No “conhece-te a ti mesmo” o objeto faz parte da incógnita, ou seja, o ti mesmo é o objeto
de um conhecimento que se pretende, mas um e outro, objeto e conhecimento, são indissociáveis e são também reflexo um do outro, mas não como num espelho. São um reflexo construído,
dinâmico e não fixo.
Além disso, neste caso, o objeto de conhecimento (indeterminado e indefinido) é da ordem do “existir”, da existência, da realidade (coisa), enquanto que,
em “só sei que nada sei”, se trata de uma declaração formal e abstrata, que vale pelo significado e pela lógica que pode ter, sendo da ordem do “ser”, da essência,
do conhecimento, da linguagem, do pensamento objetivado, verbalização.
Enquanto os humanos pensam com imensa espontaneidade e liberdade, sempre numa condição de existência, em constante
e inevitável contingência biológica evolutiva, autores do seu pensamento, sobre a sua existência cujo modo de ser é pensar (relembro as leis do pensamento que referi no início) e cuja
condição é viver ininterruptamente e, quando conscientes, decidindo e escolhendo (num quadro de possibilidades) o que lhes proporciona satisfação, a IA não.
O dever-ser é
a antevisão, a representação antecipada daquilo que ocorrerá, acontecerá, será consequência, efeito, da escolha, do ato que a realiza ou corporiza.

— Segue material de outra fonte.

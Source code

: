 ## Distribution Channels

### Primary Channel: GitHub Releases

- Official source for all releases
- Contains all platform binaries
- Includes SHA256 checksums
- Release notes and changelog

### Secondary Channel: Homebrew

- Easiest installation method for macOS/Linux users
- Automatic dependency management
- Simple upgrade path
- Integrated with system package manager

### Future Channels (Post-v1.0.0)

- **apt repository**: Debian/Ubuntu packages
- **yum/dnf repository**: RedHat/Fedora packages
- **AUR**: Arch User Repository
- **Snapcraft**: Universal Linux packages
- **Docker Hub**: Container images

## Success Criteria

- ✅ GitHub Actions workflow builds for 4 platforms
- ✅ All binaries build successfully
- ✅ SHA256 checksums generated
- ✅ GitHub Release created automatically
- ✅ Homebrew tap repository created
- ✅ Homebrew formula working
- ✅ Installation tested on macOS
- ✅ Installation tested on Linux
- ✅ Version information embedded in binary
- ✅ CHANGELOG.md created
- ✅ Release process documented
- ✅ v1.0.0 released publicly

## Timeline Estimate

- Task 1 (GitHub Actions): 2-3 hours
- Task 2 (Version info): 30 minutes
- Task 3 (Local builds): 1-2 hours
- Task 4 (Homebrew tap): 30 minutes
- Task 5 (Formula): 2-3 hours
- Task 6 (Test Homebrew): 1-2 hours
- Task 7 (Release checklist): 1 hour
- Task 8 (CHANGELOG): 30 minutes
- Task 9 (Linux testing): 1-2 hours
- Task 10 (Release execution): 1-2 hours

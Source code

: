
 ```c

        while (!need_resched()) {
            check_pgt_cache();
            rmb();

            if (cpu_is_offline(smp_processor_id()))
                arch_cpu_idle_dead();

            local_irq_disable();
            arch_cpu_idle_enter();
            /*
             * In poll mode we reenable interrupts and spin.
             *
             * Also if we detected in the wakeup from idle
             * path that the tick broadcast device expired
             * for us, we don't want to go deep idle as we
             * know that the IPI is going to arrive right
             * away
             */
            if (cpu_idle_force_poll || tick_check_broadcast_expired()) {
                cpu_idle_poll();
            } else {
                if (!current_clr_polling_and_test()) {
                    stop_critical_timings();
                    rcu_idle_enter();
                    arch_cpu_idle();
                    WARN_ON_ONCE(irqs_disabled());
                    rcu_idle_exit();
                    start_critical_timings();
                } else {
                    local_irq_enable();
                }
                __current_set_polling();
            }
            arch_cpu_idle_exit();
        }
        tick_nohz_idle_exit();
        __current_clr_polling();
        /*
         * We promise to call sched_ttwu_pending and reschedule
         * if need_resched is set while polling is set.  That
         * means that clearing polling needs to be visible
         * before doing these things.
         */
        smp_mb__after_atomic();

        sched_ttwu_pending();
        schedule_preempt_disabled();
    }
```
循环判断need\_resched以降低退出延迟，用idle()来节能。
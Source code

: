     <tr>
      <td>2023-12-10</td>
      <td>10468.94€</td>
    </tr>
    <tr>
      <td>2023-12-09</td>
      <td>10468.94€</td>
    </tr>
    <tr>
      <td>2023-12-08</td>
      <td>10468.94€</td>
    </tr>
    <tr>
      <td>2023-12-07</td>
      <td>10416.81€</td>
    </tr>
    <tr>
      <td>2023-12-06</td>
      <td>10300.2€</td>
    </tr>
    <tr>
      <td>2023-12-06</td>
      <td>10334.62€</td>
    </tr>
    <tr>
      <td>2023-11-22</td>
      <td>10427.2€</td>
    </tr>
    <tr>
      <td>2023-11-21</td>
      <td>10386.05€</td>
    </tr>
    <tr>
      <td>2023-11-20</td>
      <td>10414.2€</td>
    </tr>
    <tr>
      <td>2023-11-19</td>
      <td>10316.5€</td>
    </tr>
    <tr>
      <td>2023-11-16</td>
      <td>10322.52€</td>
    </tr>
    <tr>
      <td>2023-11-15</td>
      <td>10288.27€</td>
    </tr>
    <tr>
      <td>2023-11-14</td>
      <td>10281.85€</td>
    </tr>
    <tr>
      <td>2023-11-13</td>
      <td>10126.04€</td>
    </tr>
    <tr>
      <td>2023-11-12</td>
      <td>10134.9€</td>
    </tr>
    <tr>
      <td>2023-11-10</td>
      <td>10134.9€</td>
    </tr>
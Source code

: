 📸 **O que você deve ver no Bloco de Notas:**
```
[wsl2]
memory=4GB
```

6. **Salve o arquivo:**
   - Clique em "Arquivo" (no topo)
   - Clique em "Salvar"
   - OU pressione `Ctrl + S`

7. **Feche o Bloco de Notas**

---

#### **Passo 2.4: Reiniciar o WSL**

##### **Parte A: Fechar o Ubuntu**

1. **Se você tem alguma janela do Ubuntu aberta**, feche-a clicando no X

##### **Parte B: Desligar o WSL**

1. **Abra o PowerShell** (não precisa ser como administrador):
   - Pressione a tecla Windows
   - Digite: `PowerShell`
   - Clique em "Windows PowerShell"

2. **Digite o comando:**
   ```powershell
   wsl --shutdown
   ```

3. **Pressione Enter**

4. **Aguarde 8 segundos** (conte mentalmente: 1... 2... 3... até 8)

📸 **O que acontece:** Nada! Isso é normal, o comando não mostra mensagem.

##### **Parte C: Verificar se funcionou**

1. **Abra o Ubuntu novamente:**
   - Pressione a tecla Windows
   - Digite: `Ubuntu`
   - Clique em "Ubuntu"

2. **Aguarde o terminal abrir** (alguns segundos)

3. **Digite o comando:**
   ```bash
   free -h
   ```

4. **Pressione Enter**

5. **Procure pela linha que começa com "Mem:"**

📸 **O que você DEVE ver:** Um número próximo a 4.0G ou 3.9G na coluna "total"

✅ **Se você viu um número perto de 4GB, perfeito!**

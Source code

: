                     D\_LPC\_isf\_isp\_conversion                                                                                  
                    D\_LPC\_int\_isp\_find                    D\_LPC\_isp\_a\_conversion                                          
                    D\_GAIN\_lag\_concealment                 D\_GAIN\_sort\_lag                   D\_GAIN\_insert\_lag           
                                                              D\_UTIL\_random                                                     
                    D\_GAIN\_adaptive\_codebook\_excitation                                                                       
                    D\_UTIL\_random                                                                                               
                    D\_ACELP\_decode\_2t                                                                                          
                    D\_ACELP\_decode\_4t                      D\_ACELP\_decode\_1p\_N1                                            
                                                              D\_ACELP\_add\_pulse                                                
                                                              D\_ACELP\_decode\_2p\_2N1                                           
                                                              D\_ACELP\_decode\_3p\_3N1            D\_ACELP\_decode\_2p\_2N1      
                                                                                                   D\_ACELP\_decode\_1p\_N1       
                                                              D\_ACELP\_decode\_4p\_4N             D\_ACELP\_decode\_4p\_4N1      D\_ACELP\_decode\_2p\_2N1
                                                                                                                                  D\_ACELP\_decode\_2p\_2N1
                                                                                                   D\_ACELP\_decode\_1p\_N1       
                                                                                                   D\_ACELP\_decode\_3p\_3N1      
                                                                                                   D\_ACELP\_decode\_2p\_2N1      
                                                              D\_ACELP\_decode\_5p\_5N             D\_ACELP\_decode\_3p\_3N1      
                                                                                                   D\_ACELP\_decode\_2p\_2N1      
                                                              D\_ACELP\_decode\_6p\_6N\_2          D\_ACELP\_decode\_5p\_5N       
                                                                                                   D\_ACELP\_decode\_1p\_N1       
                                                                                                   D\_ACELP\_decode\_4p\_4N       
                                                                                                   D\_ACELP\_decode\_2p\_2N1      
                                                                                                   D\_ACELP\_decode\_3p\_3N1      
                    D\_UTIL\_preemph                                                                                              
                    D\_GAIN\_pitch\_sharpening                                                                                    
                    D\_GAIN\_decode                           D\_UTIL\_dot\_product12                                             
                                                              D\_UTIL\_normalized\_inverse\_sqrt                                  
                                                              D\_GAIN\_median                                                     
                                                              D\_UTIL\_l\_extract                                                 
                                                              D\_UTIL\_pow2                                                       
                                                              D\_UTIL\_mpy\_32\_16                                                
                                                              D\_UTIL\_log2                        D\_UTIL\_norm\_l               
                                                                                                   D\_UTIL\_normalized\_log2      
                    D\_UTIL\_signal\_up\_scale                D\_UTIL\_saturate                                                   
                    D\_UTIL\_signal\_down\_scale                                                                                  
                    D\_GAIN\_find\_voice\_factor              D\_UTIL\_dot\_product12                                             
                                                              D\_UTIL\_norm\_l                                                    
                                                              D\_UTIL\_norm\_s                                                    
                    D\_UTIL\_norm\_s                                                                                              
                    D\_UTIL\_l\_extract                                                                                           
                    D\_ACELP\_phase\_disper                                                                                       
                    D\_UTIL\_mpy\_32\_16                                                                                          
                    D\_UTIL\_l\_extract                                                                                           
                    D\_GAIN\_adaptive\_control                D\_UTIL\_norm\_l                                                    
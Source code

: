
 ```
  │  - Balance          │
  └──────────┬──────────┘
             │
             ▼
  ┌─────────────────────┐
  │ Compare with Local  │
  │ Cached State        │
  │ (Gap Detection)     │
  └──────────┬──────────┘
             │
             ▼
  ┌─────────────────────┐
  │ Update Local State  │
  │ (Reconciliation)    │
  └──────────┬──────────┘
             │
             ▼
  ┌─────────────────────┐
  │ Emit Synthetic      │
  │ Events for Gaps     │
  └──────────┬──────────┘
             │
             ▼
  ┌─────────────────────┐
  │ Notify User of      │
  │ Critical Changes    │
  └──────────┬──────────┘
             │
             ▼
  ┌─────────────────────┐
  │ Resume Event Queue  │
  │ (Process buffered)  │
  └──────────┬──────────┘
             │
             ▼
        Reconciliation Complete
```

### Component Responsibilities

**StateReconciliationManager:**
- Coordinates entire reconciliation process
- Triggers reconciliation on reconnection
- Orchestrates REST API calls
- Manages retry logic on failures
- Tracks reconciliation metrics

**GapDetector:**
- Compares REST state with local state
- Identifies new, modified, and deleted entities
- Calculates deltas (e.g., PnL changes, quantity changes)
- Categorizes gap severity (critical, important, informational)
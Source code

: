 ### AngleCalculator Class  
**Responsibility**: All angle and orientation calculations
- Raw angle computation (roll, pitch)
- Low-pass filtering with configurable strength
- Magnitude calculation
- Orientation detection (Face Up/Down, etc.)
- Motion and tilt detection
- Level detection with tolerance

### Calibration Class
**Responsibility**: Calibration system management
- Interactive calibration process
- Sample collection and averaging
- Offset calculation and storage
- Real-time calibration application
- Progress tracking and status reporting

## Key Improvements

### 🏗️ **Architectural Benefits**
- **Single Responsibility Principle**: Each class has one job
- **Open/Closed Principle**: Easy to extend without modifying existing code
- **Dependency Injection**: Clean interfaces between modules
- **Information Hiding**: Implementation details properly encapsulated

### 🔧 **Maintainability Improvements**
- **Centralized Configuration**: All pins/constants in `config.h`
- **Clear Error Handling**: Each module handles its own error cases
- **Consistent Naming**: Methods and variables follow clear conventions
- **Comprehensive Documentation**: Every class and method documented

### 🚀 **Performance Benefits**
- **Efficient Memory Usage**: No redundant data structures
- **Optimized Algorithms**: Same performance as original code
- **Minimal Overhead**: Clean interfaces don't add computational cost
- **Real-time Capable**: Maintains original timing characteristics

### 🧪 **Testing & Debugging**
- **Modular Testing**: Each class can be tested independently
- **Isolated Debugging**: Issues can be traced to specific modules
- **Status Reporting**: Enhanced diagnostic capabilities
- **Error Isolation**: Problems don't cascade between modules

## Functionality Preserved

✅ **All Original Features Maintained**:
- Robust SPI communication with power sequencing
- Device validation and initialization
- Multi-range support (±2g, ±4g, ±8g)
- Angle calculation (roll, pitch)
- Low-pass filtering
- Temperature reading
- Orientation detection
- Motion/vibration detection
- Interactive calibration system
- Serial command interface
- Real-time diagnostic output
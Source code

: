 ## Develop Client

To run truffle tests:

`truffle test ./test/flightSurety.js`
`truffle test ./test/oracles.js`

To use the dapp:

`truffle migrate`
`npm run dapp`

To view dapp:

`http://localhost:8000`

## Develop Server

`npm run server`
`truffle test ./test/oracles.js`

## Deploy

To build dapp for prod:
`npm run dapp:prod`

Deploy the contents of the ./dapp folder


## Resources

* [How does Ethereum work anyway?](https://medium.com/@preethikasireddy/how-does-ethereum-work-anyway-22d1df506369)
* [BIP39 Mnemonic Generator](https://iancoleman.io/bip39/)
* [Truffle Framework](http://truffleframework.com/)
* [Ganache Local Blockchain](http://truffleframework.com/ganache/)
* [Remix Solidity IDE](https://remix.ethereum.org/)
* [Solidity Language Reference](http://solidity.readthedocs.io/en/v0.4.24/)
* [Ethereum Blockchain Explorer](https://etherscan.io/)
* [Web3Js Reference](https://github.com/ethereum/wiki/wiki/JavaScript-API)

Essa representação
não é arbitrária e tem como princípio ativo, vital, homeostático, a sobrevivência, que é uma forma de egoísmo, mas não se confunde com egoísmo em sentido
ético.
A IA não pensa em função da sobrevivência e do risco que corre. A avaliação que faz é meramente numérica
e quantitativa, ou lógica. É capaz de simular egoísmo ou altruísmo, como simula outros cálculos e, porventura, sentimentos. E se for capaz de simular Verdade e Direito, duvido que seja capaz
de o reconhecer.
Perguntarmos o que é Verdade, Direito, talvez a resposta seja surpreendente: é o que não deve ser outra coisa, ou, é o que deve ser
e não outra coisa.
Retomamos neste ponto Descartes e as problemáticas dos existencialistas, mormente em torno da existência e da essência. Não tenho esperança
de que a IA pense como eu, nem que ela pense que eu venha a pensar como ela.
Por isso, aliás, apetece-me aconselhar e advertir a IA, como o faziam os antigos pensadores: “conhece-te a ti mesma”.